DALLAS – Texas Lt. Gov. Dan Patrick told residents of his state on Friday to ignore the new federal directive that public schools should let transgender students use restrooms that match their gender identity or risk losing federal funding.
He said he has informed superintendents at Texas schools that they shouldn’t enact the policy.
“In Texas, (President Obama) can keep his 30 pieces of silver,” he said on the second day of the Republican Party of Texas state convention. “We will not yield to blackmail from the president of the United States.
“If this doesn’t wake up the parents of Fort Worth, I don’t know what will.”
The question of who can go into which public restroom, based on the gender a person identifies with now or the one they were born with, became national news after North Carolina officials passed a law requiring transgender people to use restrooms that correspond with the sex indicated on their birth certificate.
The issue, which has already come up in a handful of Texas cities, erupted in Fort Worth this week when Patrick called for Fort Worth school Superintendent Kent Scribner’s resignation over guidelines outlining bathroom use, sparking protests on both sides of the issue.
Patrick’s statements came on the second day of the three-day state Republican convention geared toward boosting party unity and building momentum for the November general election.
Thousands of Republicans are gathered at the Kay Bailey Hutchison Convention Center for the biennial event where they build enthusiasm for the presidential election, approve party rules and a platform, choose delegates to the national convention and pick a party leader.
The convention wraps up Saturday, when it is expected to feature speeches by U.S. Sen. and former GOP presidential candidate Ted Cruz, Texas Attorney General Ken Paxton and Tarrant County Commissioner Andy Nguyen.
U.S. Sen. John Cornyn on Friday said Obama shouldn’t be weighing in on the bathroom debate.
“This president just needs to do his job and get out of the way,” he said, adding that he believes “men ought to be able to go to the men’s room and women ought to be able to go to the women’s room.”
Delegates have mixed opinions in the bathroom debate.
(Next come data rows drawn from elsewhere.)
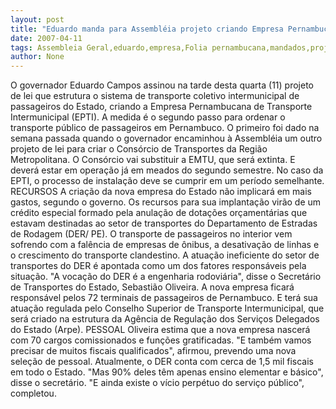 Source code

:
 ```yaml
---
layout: post
title: "Eduardo manda para Assembléia projeto criando Empresa Pernambucana de Transporte Intermunicipal"
date: 2007-04-11
tags: Assembleia Geral,eduardo,empresa,Folia pernambucana,mandados,projeto,transporte
author: None
---
```

O governador Eduardo Campos assinou na tarde desta quarta (11) projeto de lei que estrutura o sistema de transporte coletivo intermunicipal de passageiros do Estado, criando a Empresa Pernambucana de Transporte Intermunicipal (EPTI).
A medida é o segundo passo para ordenar o transporte público de passageiros em Pernambuco. O primeiro foi dado na semana passada quando o governador encaminhou à Assembléia um outro projeto de lei para criar o Consórcio de Transportes da Região Metropolitana.
O Consórcio vai substituir a EMTU, que será extinta. E deverá estar em operação já em meados do segundo semestre. No caso da EPTI, o processo de instalação deve se cumprir em um período semelhante.
RECURSOS
A criação da nova empresa do Estado não implicará em mais gastos, segundo o governo. Os recursos para sua implantação virão de um crédito especial formado pela anulação de dotações orçamentárias que estavam destinadas ao setor de transportes do Departamento de Estradas de Rodagem (DER/ PE).
O&nbsp;transporte de passageiros no interior&nbsp;vem sofrendo com a&nbsp;falência de empresas de ônibus, a desativação de linhas e o crescimento do transporte clandestino. A atuação ineficiente do setor de transportes do DER é apontada como um dos fatores responsáveis pela situação.
\"A vocação do DER é a engenharia rodoviária\", disse o Secretário de Transportes do Estado, Sebastião Oliveira. 
A nova empresa ficará responsável pelos 72 terminais de passageiros de Pernambuco. E terá sua atuação regulada pelo Conselho Superior de Transporte Intermunicipal, que será criado na estrutura da Agência de Regulação dos Serviços Delegados do Estado (Arpe).
PESSOAL
Oliveira estima que a nova empresa nascerá com 70 cargos comissionados e funções gratificadas. \"E também vamos precisar de muitos fiscais qualificados\", afirmou, prevendo uma nova seleção&nbsp;de pessoal.
Atualmente, o DER conta com cerca de 1,5 mil fiscais em todo o Estado. \"Mas 90% deles têm apenas ensino elementar e básico\", disse o secretário. \"E ainda existe o vício perpétuo do serviço público\", completou.  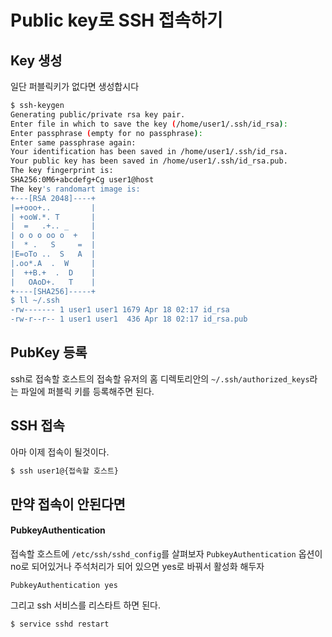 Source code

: # Public key로 SSH 접속하기

## Key 생성

일단 퍼블릭키가 없다면 생성합시다

```sh
$ ssh-keygen
Generating public/private rsa key pair.
Enter file in which to save the key (/home/user1/.ssh/id_rsa):
Enter passphrase (empty for no passphrase):
Enter same passphrase again:
Your identification has been saved in /home/user1/.ssh/id_rsa.
Your public key has been saved in /home/user1/.ssh/id_rsa.pub.
The key fingerprint is:
SHA256:0M6+abcdefg+Cg user1@host
The key's randomart image is:
+---[RSA 2048]----+
|=+ooo+..         |
| +ooW.*. T       |
|  =   .+.. _     |
| o o o oo o  +   |
|  * .   S     =  |
|E=oTo ..  S   A  |
|.oo*.A  .  W     |
|  ++B.+  .  D    |
|   OAoD+.   T    |
+----[SHA256]-----+
$ ll ~/.ssh
-rw------- 1 user1 user1 1679 Apr 18 02:17 id_rsa
-rw-r--r-- 1 user1 user1  436 Apr 18 02:17 id_rsa.pub
```

## PubKey 등록

ssh로 접속할 호스트의 접속할 유저의 홈 디렉토리안의  `~/.ssh/authorized_keys`라는 파일에 퍼블릭 키를 등록해주면 된다.

## SSH 접속

아마 이제 접속이 될것이다.

```sh
$ ssh user1@{접속할 호스트}
```

## 만약 접속이 안된다면

#### PubkeyAuthentication

접속할 호스트에 `/etc/ssh/sshd_config`를 살펴보자
`PubkeyAuthentication` 옵션이 no로 되어있거나 주석처리가 되어 있으면 yes로 바꿔서 활성화 해두자

```
PubkeyAuthentication yes
```

그리고 ssh 서비스를 리스타트 하면 된다.

```sh
$ service sshd restart
```

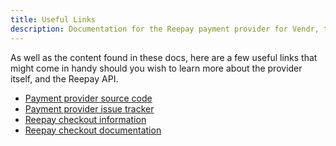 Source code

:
 ```yaml
---
title: Useful Links
description: Documentation for the Reepay payment provider for Vendr, the eCommerce solution for Umbraco v8+
---
```


As well as the content found in these docs, here are a few useful links that might come in handy should you wish to learn more about the provider itself, and the Reepay API.

* [Payment provider source code](https://github.com/bjarnef/vendr-payment-provider-reepay)
* [Payment provider issue tracker](https://github.com/bjarnef/vendr-payment-provider-reepay/issues)
* [Reepay checkout information](https://docs.reepay.com/docs/reepay-checkout)
* [Reepay checkout documentation](https://docs.reepay.com/reference) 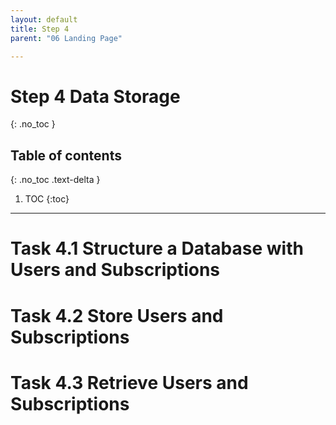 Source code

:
 ```yaml
---
layout: default
title: Step 4
parent: "06 Landing Page"

---
```


# Step 4 Data Storage
{: .no_toc }

## Table of contents
{: .no_toc .text-delta }

1. TOC
{:toc}

---


# Task 4.1 Structure a Database with Users and Subscriptions


# Task 4.2 Store Users and Subscriptions


# Task 4.3 Retrieve Users and Subscriptions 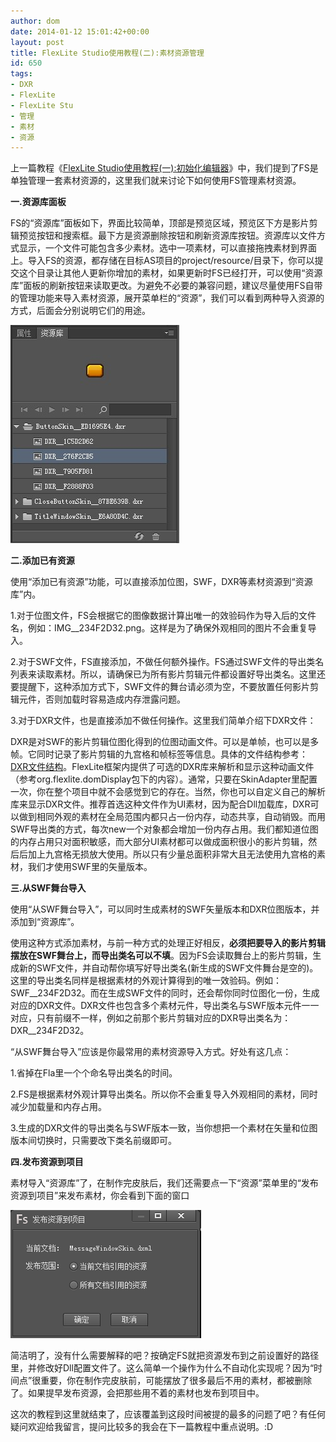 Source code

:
 ```yaml
---
author: dom
date: 2014-01-12 15:01:42+00:00
layout: post
title: FlexLite Studio使用教程(二):素材资源管理
id: 650
tags:
- DXR
- FlexLite
- FlexLite Stu
- 管理
- 素材
- 资源
---
```


上一篇教程《[FlexLite Studio使用教程(一):初始化编辑器](http://blog.domlib.com/articles/639.html)》中，我们提到了FS是单独管理一套素材资源的，这里我们就来讨论下如何使用FS管理素材资源。

**一.资源库面板**

FS的“资源库”面板如下，界面比较简单，顶部是预览区域，预览区下方是影片剪辑预览按钮和搜索框。最下方是资源删除按钮和刷新资源库按钮。资源库以文件方式显示，一个文件可能包含多少素材。选中一项素材，可以直接拖拽素材到界面上。导入FS的资源，都存储在目标AS项目的project/resource/目录下，你可以提交这个目录让其他人更新你增加的素材，如果更新时FS已经打开，可以使用“资源库”面板的刷新按钮来读取更改。为避免不必要的兼容问题，建议尽量使用FS自带的管理功能来导入素材资源，展开菜单栏的“资源”，我们可以看到两种导入资源的方式，后面会分别说明它们的用途。

[![FS_asset2](/uploads/2014/01/FS_asset2.jpg)](/uploads/2014/01/FS_asset2.jpg)

**二.添加已有资源**

使用“添加已有资源”功能，可以直接添加位图，SWF，DXR等素材资源到“资源库”内。

1.对于位图文件，FS会根据它的图像数据计算出唯一的效验码作为导入后的文件名，例如：IMG__234F2D32.png。这样是为了确保外观相同的图片不会重复导入。

2.对于SWF文件，FS直接添加，不做任何额外操作。FS通过SWF文件的导出类名列表来读取素材。所以，请确保已为所有影片剪辑元件都设置好导出类名。这里还要提醒下，这种添加方式下，SWF文件的舞台请必须为空，不要放置任何影片剪辑元件，否则加载时容易造成内存泄露问题。

3.对于DXR文件，也是直接添加不做任何操作。这里我们简单介绍下DXR文件：

DXR是对SWF的影片剪辑位图化得到的位图动画文件。可以是单帧，也可以是多帧。它同时记录了影片剪辑的九宫格和帧标签等信息。具体的文件结构参考：[DXR文件结构](http://wiki.flexlite.org/index.php?doc-view-53)。FlexLite框架内提供了可选的DXR库来解析和显示这种动画文件（参考org.flexlite.domDisplay包下的内容）。通常，只要在SkinAdapter里配置一次，你在整个项目中就不会感觉到它的存在。当然，你也可以自定义自己的解析库来显示DXR文件。推荐首选这种文件作为UI素材，因为配合Dll加载库，DXR可以做到相同外观的素材在全局范围内都只占一份内存，动态共享，自动销毁。而用SWF导出类的方式，每次new一个对象都会增加一份内存占用。我们都知道位图的内存占用只对面积敏感，而大部分UI素材都可以做成面积很小的影片剪辑，然后后加上九宫格无损放大使用。所以只有少量总面积非常大且无法使用九宫格的素材，我们才使用SWF里的矢量版本。

**三.从SWF舞台导入**

使用“从SWF舞台导入”，可以同时生成素材的SWF矢量版本和DXR位图版本，并添加到“资源库”。

使用这种方式添加素材，与前一种方式的处理正好相反，**必须把要导入的影片剪辑摆放在SWF舞台上，而导出类名可以不填**。因为FS会读取舞台上的影片剪辑，生成新的SWF文件，并自动帮你填写好导出类名(新生成的SWF文件舞台是空的)。这里的导出类名同样是根据素材的外观计算得到的唯一效验码。例如：SWF__234F2D32。而在生成SWF文件的同时，还会帮你同时位图化一份，生成对应的DXR文件。DXR文件也包含多个素材元件，导出类名与SWF版本元件一一对应，只有前缀不一样，例如之前那个影片剪辑对应的DXR导出类名为：DXR__234F2D32。

“从SWF舞台导入”应该是你最常用的素材资源导入方式。好处有这几点：

1.省掉在Fla里一个个命名导出类名的时间。

2.FS是根据素材外观计算导出类名。所以你不会重复导入外观相同的素材，同时减少加载量和内存占用。

3.生成的DXR文件的导出类名与SWF版本一致，当你想把一个素材在矢量和位图版本间切换时，只需要改下类名前缀即可。

**四.发布资源到项目**

素材导入“资源库”了，在制作完皮肤后，我们还需要点一下“资源”菜单里的“发布资源到项目”来发布素材，你会看到下面的窗口

[![FS_publish](/uploads/2014/01/FS_publish.png)](/uploads/2014/01/FS_publish.png)

简洁明了，没有什么需要解释的吧？按确定FS就把资源发布到之前设置好的路径里，并修改好Dll配置文件了。这么简单一个操作为什么不自动化实现呢？因为“时间点”很重要，你在制作完皮肤前，可能摆放了很多最后不用的素材，都被删除了。如果提早发布资源，会把那些用不着的素材也发布到项目中。

这次的教程到这里就结束了，应该覆盖到这段时间被提的最多的问题了吧？有任何疑问欢迎给我留言，提问比较多的我会在下一篇教程中重点说明。:D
“It seems if a person looks like a woman, he should go to the women’s restroom,” said one delegate who declined to give his name. “You can’t look in their underwear.
“People should go to the bathroom of the gender they look like,” he said. “This is crazy.”
The real crazy thing is what Obama is doing, said Flora Hernandez, a delegate from Dallas.
“I think it’s a horrible overreach,” she said. “(Obama is) acting like a totalitarian. He’s acting on things people haven’t had a chance to opine about.
“It scares me, honestly.”
The new federal guidance, sent Friday to public schools across the country from the education and justice departments, says public schools must treat transgender students in the way they identify with gender, even if their birth certificate or other records note a different sex, or the schools risk losing federal funds.
Patrick said Texas will find a way to recoup lost federal funds for districts that don’t abide by the guidance.
“We will not sell out,” Patrick said. “There is no compromise on this issue.”
On Thursday, Texas Gov. Greg Abbott publicly weighed in on the issue for the first time, telling thousands of delegates at the state convention that “Obama is turning bathrooms into courtroom issues.”
And he said it’s time for him to get involved.
“I want you to know that I am working with the governor of North Carolina,” he said. “And we are going to fight back.”